[TO DO] The data below is to be output in full, unchanged.

[SOURCE MATERIAL]
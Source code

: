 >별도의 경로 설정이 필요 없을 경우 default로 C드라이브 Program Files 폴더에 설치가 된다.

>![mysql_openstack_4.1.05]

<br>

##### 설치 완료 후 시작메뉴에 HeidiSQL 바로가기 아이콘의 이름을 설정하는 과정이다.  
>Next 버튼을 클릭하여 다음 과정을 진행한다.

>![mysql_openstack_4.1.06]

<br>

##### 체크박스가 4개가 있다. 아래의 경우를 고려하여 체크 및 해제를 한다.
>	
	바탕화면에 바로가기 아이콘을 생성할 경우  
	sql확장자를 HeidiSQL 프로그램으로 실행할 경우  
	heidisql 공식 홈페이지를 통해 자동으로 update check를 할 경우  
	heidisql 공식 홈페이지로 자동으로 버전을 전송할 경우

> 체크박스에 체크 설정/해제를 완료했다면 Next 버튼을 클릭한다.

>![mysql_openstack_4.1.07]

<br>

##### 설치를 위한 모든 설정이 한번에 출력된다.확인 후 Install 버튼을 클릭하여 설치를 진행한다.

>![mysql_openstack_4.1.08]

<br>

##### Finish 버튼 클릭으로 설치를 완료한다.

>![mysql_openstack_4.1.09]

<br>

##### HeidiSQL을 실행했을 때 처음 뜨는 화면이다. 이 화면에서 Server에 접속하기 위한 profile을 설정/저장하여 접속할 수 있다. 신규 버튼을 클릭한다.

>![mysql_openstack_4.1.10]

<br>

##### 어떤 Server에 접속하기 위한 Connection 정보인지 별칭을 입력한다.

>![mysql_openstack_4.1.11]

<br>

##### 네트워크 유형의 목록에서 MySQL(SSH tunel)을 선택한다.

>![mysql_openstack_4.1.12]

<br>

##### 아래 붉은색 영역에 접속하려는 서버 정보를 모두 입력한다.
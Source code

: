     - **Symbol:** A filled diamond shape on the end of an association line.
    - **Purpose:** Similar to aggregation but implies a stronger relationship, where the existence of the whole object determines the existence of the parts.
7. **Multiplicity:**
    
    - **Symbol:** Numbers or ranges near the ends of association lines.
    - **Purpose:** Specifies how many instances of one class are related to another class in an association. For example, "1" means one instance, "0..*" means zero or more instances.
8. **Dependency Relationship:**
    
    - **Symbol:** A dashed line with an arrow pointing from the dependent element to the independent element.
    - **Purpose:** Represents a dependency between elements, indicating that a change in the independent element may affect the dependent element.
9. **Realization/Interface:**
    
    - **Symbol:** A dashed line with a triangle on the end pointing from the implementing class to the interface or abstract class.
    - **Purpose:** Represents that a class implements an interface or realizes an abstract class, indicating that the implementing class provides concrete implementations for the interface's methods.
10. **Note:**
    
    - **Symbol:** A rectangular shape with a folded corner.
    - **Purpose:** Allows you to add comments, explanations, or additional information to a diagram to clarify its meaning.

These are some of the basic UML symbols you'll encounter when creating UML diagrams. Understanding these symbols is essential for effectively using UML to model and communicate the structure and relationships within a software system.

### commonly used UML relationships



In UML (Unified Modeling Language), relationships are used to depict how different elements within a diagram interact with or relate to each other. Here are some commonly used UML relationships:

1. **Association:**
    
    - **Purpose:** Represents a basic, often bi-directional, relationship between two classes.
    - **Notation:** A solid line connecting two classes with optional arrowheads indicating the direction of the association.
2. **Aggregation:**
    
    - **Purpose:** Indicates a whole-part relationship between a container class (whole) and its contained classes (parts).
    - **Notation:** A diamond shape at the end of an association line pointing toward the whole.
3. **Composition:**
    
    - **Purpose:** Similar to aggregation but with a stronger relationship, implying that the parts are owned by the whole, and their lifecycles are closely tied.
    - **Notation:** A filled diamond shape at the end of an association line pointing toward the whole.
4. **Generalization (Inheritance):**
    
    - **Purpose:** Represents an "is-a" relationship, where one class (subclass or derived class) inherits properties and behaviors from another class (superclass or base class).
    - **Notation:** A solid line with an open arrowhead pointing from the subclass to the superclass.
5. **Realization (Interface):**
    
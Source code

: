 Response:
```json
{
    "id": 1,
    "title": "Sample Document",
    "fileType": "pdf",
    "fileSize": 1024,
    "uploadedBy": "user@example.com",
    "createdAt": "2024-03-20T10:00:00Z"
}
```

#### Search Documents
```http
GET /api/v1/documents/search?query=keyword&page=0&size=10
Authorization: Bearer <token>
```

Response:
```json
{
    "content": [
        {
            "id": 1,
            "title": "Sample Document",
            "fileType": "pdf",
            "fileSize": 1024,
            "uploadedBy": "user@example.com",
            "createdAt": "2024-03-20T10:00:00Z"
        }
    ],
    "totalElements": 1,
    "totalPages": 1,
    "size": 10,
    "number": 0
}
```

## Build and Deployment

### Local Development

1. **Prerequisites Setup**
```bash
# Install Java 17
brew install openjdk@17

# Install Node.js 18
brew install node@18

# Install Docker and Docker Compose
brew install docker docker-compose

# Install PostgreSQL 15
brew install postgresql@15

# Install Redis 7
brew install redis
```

[RESULT OF THE EXERCISE]
Source code

: >별도의 경로 설정이 필요 없을 경우 default로 C드라이브 Program Files 폴더에 설치가 된다.

>![mysql_openstack_4.1.05]

<br>

##### 설치 완료 후 시작메뉴에 HeidiSQL 바로가기 아이콘의 이름을 설정하는 과정이다.  
>Next 버튼을 클릭하여 다음 과정을 진행한다.

>![mysql_openstack_4.1.06]

<br>

##### 체크박스가 4개가 있다. 아래의 경우를 고려하여 체크 및 해제를 한다.
>	
	바탕화면에 바로가기 아이콘을 생성할 경우  
	sql확장자를 HeidiSQL 프로그램으로 실행할 경우  
	heidisql 공식 홈페이지를 통해 자동으로 update check를 할 경우  
	heidisql 공식 홈페이지로 자동으로 버전을 전송할 경우

> 체크박스에 체크 설정/해제를 완료했다면 Next 버튼을 클릭한다.

>![mysql_openstack_4.1.07]

<br>

##### 설치를 위한 모든 설정이 한번에 출력된다.확인 후 Install 버튼을 클릭하여 설치를 진행한다.

>![mysql_openstack_4.1.08]

<br>

##### Finish 버튼 클릭으로 설치를 완료한다.

>![mysql_openstack_4.1.09]

<br>

##### HeidiSQL을 실행했을 때 처음 뜨는 화면이다. 이 화면에서 Server에 접속하기 위한 profile을 설정/저장하여 접속할 수 있다. 신규 버튼을 클릭한다.

>![mysql_openstack_4.1.10]

<br>

##### 어떤 Server에 접속하기 위한 Connection 정보인지 별칭을 입력한다.

>![mysql_openstack_4.1.11]

<br>

##### 네트워크 유형의 목록에서 MySQL(SSH tunel)을 선택한다.

>![mysql_openstack_4.1.12]

<br>

##### 아래 붉은색 영역에 접속하려는 서버 정보를 모두 입력한다.
Source code

:     - **Symbol:** A filled diamond shape on the end of an association line.
    - **Purpose:** Similar to aggregation but implies a stronger relationship, where the existence of the whole object determines the existence of the parts.
7. **Multiplicity:**
    
    - **Symbol:** Numbers or ranges near the ends of association lines.
    - **Purpose:** Specifies how many instances of one class are related to another class in an association. For example, "1" means one instance, "0..*" means zero or more instances.
8. **Dependency Relationship:**
    
    - **Symbol:** A dashed line with an arrow pointing from the dependent element to the independent element.
    - **Purpose:** Represents a dependency between elements, indicating that a change in the independent element may affect the dependent element.
9. **Realization/Interface:**
    
    - **Symbol:** A dashed line with a triangle on the end pointing from the implementing class to the interface or abstract class.
    - **Purpose:** Represents that a class implements an interface or realizes an abstract class, indicating that the implementing class provides concrete implementations for the interface's methods.
10. **Note:**
    
    - **Symbol:** A rectangular shape with a folded corner.
    - **Purpose:** Allows you to add comments, explanations, or additional information to a diagram to clarify its meaning.

These are some of the basic UML symbols you'll encounter when creating UML diagrams. Understanding these symbols is essential for effectively using UML to model and communicate the structure and relationships within a software system.

### commonly used UML relationships



In UML (Unified Modeling Language), relationships are used to depict how different elements within a diagram interact with or relate to each other. Here are some commonly used UML relationships:

1. **Association:**
    
    - **Purpose:** Represents a basic, often bi-directional, relationship between two classes.
    - **Notation:** A solid line connecting two classes with optional arrowheads indicating the direction of the association.
2. **Aggregation:**
    
    - **Purpose:** Indicates a whole-part relationship between a container class (whole) and its contained classes (parts).
    - **Notation:** A diamond shape at the end of an association line pointing toward the whole.
3. **Composition:**
    
    - **Purpose:** Similar to aggregation but with a stronger relationship, implying that the parts are owned by the whole, and their lifecycles are closely tied.
    - **Notation:** A filled diamond shape at the end of an association line pointing toward the whole.
4. **Generalization (Inheritance):**
    
    - **Purpose:** Represents an "is-a" relationship, where one class (subclass or derived class) inherits properties and behaviors from another class (superclass or base class).
    - **Notation:** A solid line with an open arrowhead pointing from the subclass to the superclass.
5. **Realization (Interface):**
    
Source code

: Response:
```json
{
    "id": 1,
    "title": "Sample Document",
    "fileType": "pdf",
    "fileSize": 1024,
    "uploadedBy": "user@example.com",
    "createdAt": "2024-03-20T10:00:00Z"
}
```

#### Search Documents
```http
GET /api/v1/documents/search?query=keyword&page=0&size=10
Authorization: Bearer <token>
```

Response:
```json
{
    "content": [
        {
            "id": 1,
            "title": "Sample Document",
            "fileType": "pdf",
            "fileSize": 1024,
            "uploadedBy": "user@example.com",
            "createdAt": "2024-03-20T10:00:00Z"
        }
    ],
    "totalElements": 1,
    "totalPages": 1,
    "size": 10,
    "number": 0
}
```

## Build and Deployment

### Local Development

1. **Prerequisites Setup**
```bash
# Install Java 17
brew install openjdk@17

# Install Node.js 18
brew install node@18

# Install Docker and Docker Compose
brew install docker docker-compose

# Install PostgreSQL 15
brew install postgresql@15

# Install Redis 7
brew install redis
```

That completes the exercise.